Last Thursday afternoon Mr. C.A. Turner, who lives in Glenville, this county, and who is now eighty-seven years old, came into the News office, and from him we gathered the following story which came into his life when he was quite a young man. It has never been in print, and will be read with interest:
In 1858 he left Kentucky for the purpose of locating in Missouri, but about one year after landing in that State the gold fever broke out in Pike's Peak and he left Missouri in 1859 for that place with a view of mining for gold. He did not reach for the reason he met en route a party of men who were employed by the government to haul goods from Nebraska City to Salt Lake City, and he joined them at a salary of forty dollars per month to drive across the plains. The men who employed him were known a firm: Russell, Major & Waddle. [In 1861, these three gentlemen secured their place in history by creating the wildly famous, financially disastrous, and short-lived Pony Express.]

The goods were hauled in wagons, drawn by six yoke of oxen to the wagon. There twenty-seven wagons and that many drivers. About this time the Mormons in Utah defied the laws of the United States and soldiers had to be called in to quell them.

The wagons were loaded with corn, and on this corn the freight bill was twenty dollars per hundred.
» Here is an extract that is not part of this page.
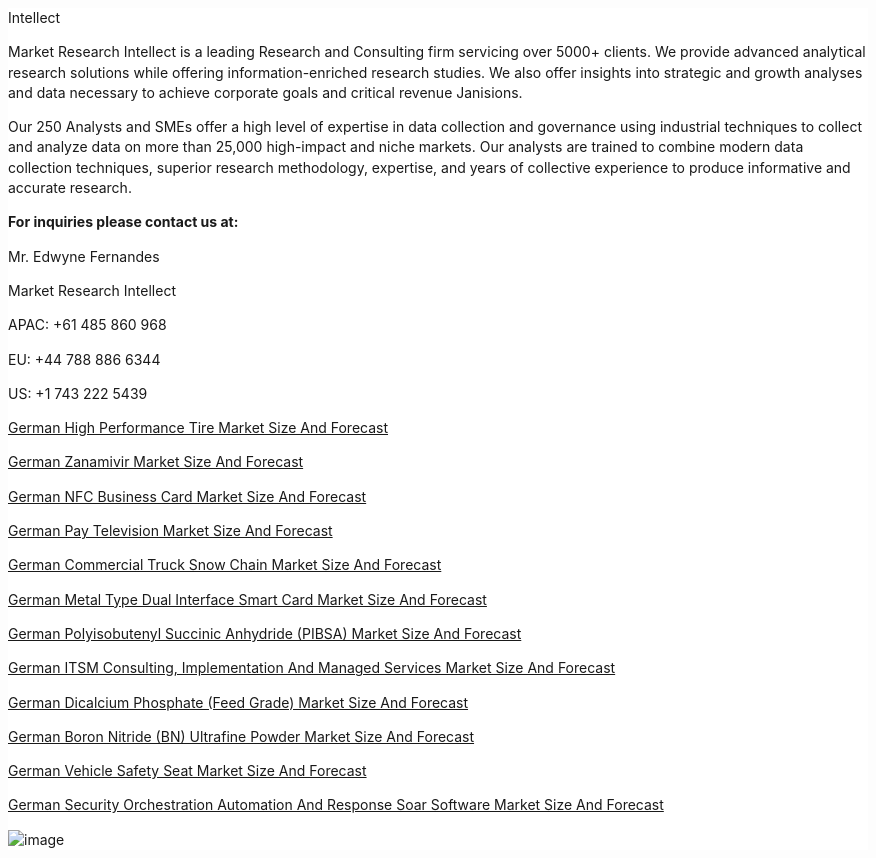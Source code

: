 Intellect</span></strong></p><p><span class="">Market Research Intellect is a leading Research and Consulting firm servicing over 5000+ clients. We provide advanced analytical research solutions while offering information-enriched research studies.&nbsp;</span>We also offer insights into strategic and growth analyses and data necessary to achieve corporate goals and critical revenue Janisions.</p><p><span class="">Our 250 Analysts and SMEs offer a high level of expertise in data collection and governance using industrial techniques to collect and analyze data on more than 25,000 high-impact and niche markets. Our analysts are trained to combine modern data collection techniques, superior research methodology, expertise, and years of collective experience to produce informative and accurate research.</span></p><p><strong>For inquiries please contact us at:</strong></p><p>Mr. Edwyne Fernandes</p><p>Market Research Intellect</p><p>APAC: +61 485 860 968</p><p>EU: +44 788 886 6344</p><p>US: +1 743 222 5439</p><p><a href="https://github.com/Pragati231998/TrendHive/blob/main/High-Performance-Tire-Market/China-High-Performance-Tire-Market.md">German High Performance Tire Market Size And Forecast</a></p><p><a href="https://github.com/Pragati231998/TrendHive/blob/main/Zanamivir-Market/China-Zanamivir-Market.md">German Zanamivir Market Size And Forecast</a></p><p><a href="https://github.com/Pragati231998/TrendHive/blob/main/NFC-Business-Card-Market/China-NFC-Business-Card-Market.md">German NFC Business Card Market Size And Forecast</a></p><p><a href="https://github.com/Pragati231998/TrendHive/blob/main/Pay-Television-Market/China-Pay-Television-Market.md">German Pay Television Market Size And Forecast</a></p><p><a href="https://github.com/Pragati231998/TrendHive/blob/main/Commercial-Truck-Snow-Chain-Market/China-Commercial-Truck-Snow-Chain-Market.md">German Commercial Truck Snow Chain Market Size And Forecast</a></p><p><a href="https://github.com/Pragati231998/TrendHive/blob/main/Metal-Type-Dual-Interface-Smart-Card-Market/China-Metal-Type-Dual-Interface-Smart-Card-Market.md">German Metal Type Dual Interface Smart Card Market Size And Forecast</a></p><p><a href="https://github.com/Pragati231998/TrendHive/blob/main/Polyisobutenyl-Succinic-Anhydride-(PIBSA)-Market/China-Polyisobutenyl-Succinic-Anhydride-(PIBSA)-Market.md">German Polyisobutenyl Succinic Anhydride (PIBSA) Market Size And Forecast</a></p><p><a href="https://github.com/Pragati231998/TrendHive/blob/main/ITSM-Consulting,-Implementation-And-Managed-Services-Market/China-ITSM-Consulting,-Implementation-And-Managed-Services-Market.md">German ITSM Consulting, Implementation And Managed Services Market Size And Forecast</a></p><p><a href="https://github.com/Pragati231998/TrendHive/blob/main/Dicalcium-Phosphate-(Feed-Grade)-Market/China-Dicalcium-Phosphate-(Feed-Grade)-Market.md">German Dicalcium Phosphate (Feed Grade) Market Size And Forecast</a></p><p><a href="https://github.com/Pragati231998/TrendHive/blob/main/Boron-Nitride-(BN)-Ultrafine-Powder-Market/China-Boron-Nitride-(BN)-Ultrafine-Powder-Market.md">German Boron Nitride (BN) Ultrafine Powder Market Size And Forecast</a></p><p><a href="https://github.com/Pragati231998/TrendHive/blob/main/Vehicle-Safety-Seat-Market/China-Vehicle-Safety-Seat-Market.md">German Vehicle Safety Seat Market Size And Forecast</a></p><p><a href="https://github.com/Pragati231998/TrendHive/blob/main/Security-Orchestration-Automation-And-Response-Soar-Software-Market/China-Security-Orchestration-Automation-And-Response-Soar-Software-Market.md">German Security Orchestration Automation And Response Soar Software Market Size And Forecast</a></p>
![image](https://github.com/user-attachments/assets/2bcaf045-825c-4757-9d22-c737d972d4bc)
Wagons were unloaded at Camp Floyd, forty miles from Salt Lake City, and the teamsters, received their wages, forty dollars per month. We were three months going from Nevada City to Salt Lake City.

Seven of the teamsters, Mr. Walker being one of the number, bought a wagon and team and went to California where three and one-half years were spent. Returning to Nevada was admitted to the Union he voted for the adoption of the State constitution.

In 1864 he left Nevada for Kentucky, via San Francisco, Panama, and New York City, a distance of 10,000 miles, landing at his childhood home, finding his mother well, who rejoiced to see him, but she was not any happier than her son, who had left the parental roof to see the world. Mr. Walker states that he endured many hardships in during his travels, but that his experience was well worth the price.